Paul L. Douglas, Atty. Gen., and Ralph H. Gillan, Asst. Atty. Gen., Lincoln, for appellee.

Heard before KRIVOSHA, C. J., and BOSLAUGH, McCOWN, CLINTON, BRODKEY, and HASTINGS, JJ.

McCOWN, Justice.

This is an action by Omaha Public Power District against the Nebraska State Tax Commissioner and the Department of Revenue seeking judicial review of a sales and use tax deficiency determination in the amount of $13,116.85, plus interest and penalties. The District Court affirmed the order of the Nebraska State Tax Commissioner determining the deficiency and dismissed plaintiff's petition.

The sales and use taxes involved are for an audit period ending August 31, 1977. Two separate factual situations are involved in the appeal and the facts in both situations are stipulated.

*247 The first situation involves city use tax of the city of Omaha, Nebraska. Stainless steel condenser tubes were purchased by OPPD from Crucible, Inc., outside the State of Nebraska for incorporation into OPPD's power station at Nebraska City. The tubes were delivered to OPPD in Omaha, Nebraska, and stored at its Jones Street station in Omaha for approximately 1 year. The tubes were then transported to Nebraska City where they were installed in the power station. An Omaha city use tax was assessed on the purchase price of the condenser tubes. The Nebraska state use tax has been paid. Only the Omaha city use tax is involved in this appeal.

The second situation involves sales or use taxes in connection with a contract under which Harding-Williams Western Corporation, referred to as Saga, contracted with OPPD to operate a food service on OPPD's premises for OPPD's employees. Under the contract the prices charged by Saga were determined by agreement between Saga and OPPD. Saga retained the money received from the sale of the food. A state and city sales tax was paid by Saga on the sale of food to OPPD employees. In addition, Saga was to receive 4 percent of its gross sales as a management fee to be paid by OPPD. If Saga's operation resulted in a loss after the gross sales proceeds and management fee, OPPD agreed to reimburse Saga for the loss. Any profit in excess of the management fee derived from gross sales was to be paid by Saga to OPPD. Under the contract OPPD paid the management fee to Saga and reimbursed Saga for its losses. There were no profits during the audit period.

The Tax Commissioner assessed a deficiency for state and city use taxes. The District Court found that management fees and loss reimbursement payments by OPPD to Saga constituted part of the gross receipts of Saga and that such payments were subject to sales tax, and affirmed the order of the Tax Commissioner.
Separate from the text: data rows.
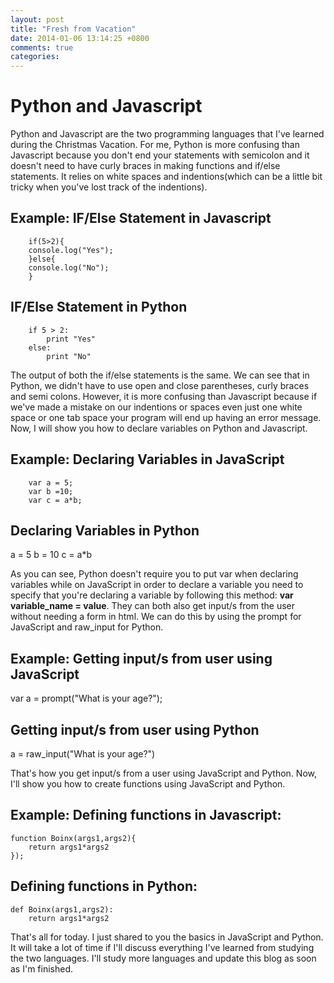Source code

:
```yaml
---
layout: post
title: "Fresh from Vacation"
date: 2014-01-06 13:14:25 +0800
comments: true
categories: 
---
```

<body>
<h1>Python and Javascript</h1>
<p>
Python and Javascript are the two programming languages that I've learned during the Christmas Vacation. For me, Python is more confusing than Javascript because you don't end your statements with semicolon and it doesn't need to have curly braces in making functions and if/else statements. It relies on white spaces and indentions(which can be a little bit tricky when you've lost track of the indentions).
</p>
<h2>
Example: IF/Else Statement in Javascript
</h2>
		
		if(5>2){
		console.log("Yes");
		}else{
		console.log("No");
		}
		
<h2>
IF/Else Statement in Python
</h2>

		if 5 > 2:
			print "Yes"
		else:
			print "No"

<p>
The output of both the if/else statements is the same. We can see that in Python, we didn't have to use open and close parentheses, curly braces and semi colons. However, it is more confusing than Javascript because if we've made a mistake on our indentions or spaces even just one white space or one tab space your program will end up having an error message. Now, I will show you how to declare variables on Python and Javascript. 
</p>
<h2>
Example: Declaring Variables in JavaScript
</h2>
	
		var a = 5;
		var b =10;
		var c = a*b;

<h2>
Declaring Variables in Python
</h2>
		a = 5
		b = 10
		c = a*b
<p>
As you can see, Python doesn't require you to put var when declaring variables while on JavaScript in order to declare a variable you need to specify that you're declaring a variable by following this method: <strong>var variable_name = value</strong>. They can both also get input/s from the user without needing a form in html. We can do this by using the prompt for JavaScript and raw_input for Python.
</p>

<h2>
Example: Getting input/s from user using JavaScript
</h2>
	var a = prompt("What is your age?");

<h2>
Getting input/s from user using Python
</h2>
	a = raw_input("What is your age?")
</body>

<p>
That's how you get input/s from a user using JavaScript and Python. Now, I'll show you how to create functions using JavaScript and Python.
</p>

<h2>
Example: Defining functions in Javascript:
</h2>

	function Boinx(args1,args2){
		return args1*args2
	});

<h2>
Defining functions in Python:
</h2>

	def Boinx(args1,args2):
		return args1*args2
<p>
That's all for today. I just shared to you the basics in JavaScript and Python. It will take a lot of time if I'll discuss everything I've learned from studying the two languages. I'll study more languages and update this blog as soon as I'm finished.
</p>

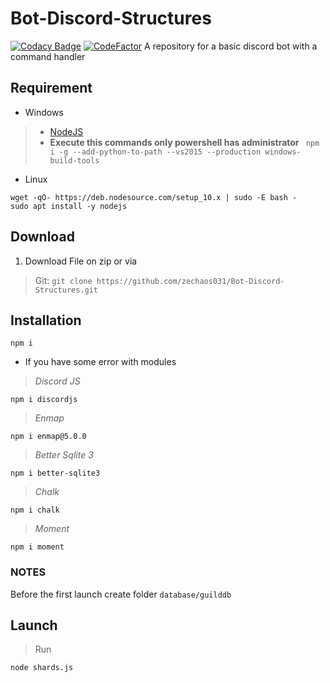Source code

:# Bot-Discord-Structures 
[![Codacy Badge](https://api.codacy.com/project/badge/Grade/2c86abc76f4c4d8c8ec9801ad9da4c81)](https://www.codacy.com/manual/zechaos031/Bot-Discord-Structure?utm_source=github.com&amp;utm_medium=referral&amp;utm_content=zechaos031/Bot-Discord-Structure&amp;utm_campaign=Badge_Grade)
[![CodeFactor](https://www.codefactor.io/repository/github/zechaos031/bot-discord-structures/badge)](https://www.codefactor.io/repository/github/zechaos031/bot-discord-structures)
A repository for a basic discord bot with a command handler
## Requirement
- Windows
>- [NodeJS](https://nodejs.org/dist/v12.10.0/node-v12.10.0-x64.msi)
>- **Execute this commands only powershell has administrator** `
npm i -g --add-python-to-path --vs2015 --production windows-build-tools`

- Linux
```
wget -qO- https://deb.nodesource.com/setup_10.x | sudo -E bash -
sudo apt install -y nodejs
```

## Download
1. Download File on zip or via 
> Git:
  `
  git clone https://github.com/zechaos031/Bot-Discord-Structures.git
  `
  
## Installation
```
npm i 
```

- If you have some error with modules
> *Discord JS*
```
npm i discordjs
```

> *Enmap*

```
npm i enmap@5.0.0
```

> *Better Sqlite 3*

```
npm i better-sqlite3
``` 

> *Chalk*
```
npm i chalk
```

> *Moment*
```
npm i moment
```

### NOTES
Before the first launch create folder `database/guilddb` 

## Launch
> Run
 ```
node shards.js
```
Neb.Rev.Stat. § 77-27,142 (Supp.1981) provides in part: "Any incorporated municipality by ordinance of its governing body is hereby authorized to impose a sales and use tax of one half or one per cent upon the same transactions within such incorporated municipality on which the State of Nebraska is authorized to impose a tax pursuant to the provisions of the Nebraska Revenue Act of 1967, as amended from time to time."

The city of Omaha adopted a sales and use tax under that authorization "upon the same transactions within the corporate limits of the city on which the state is authorized to impose a tax pursuant to the provisions of the Nebraska Revenue Act of 1967, as amended from time to time." Omaha Municipal Code § 35-21.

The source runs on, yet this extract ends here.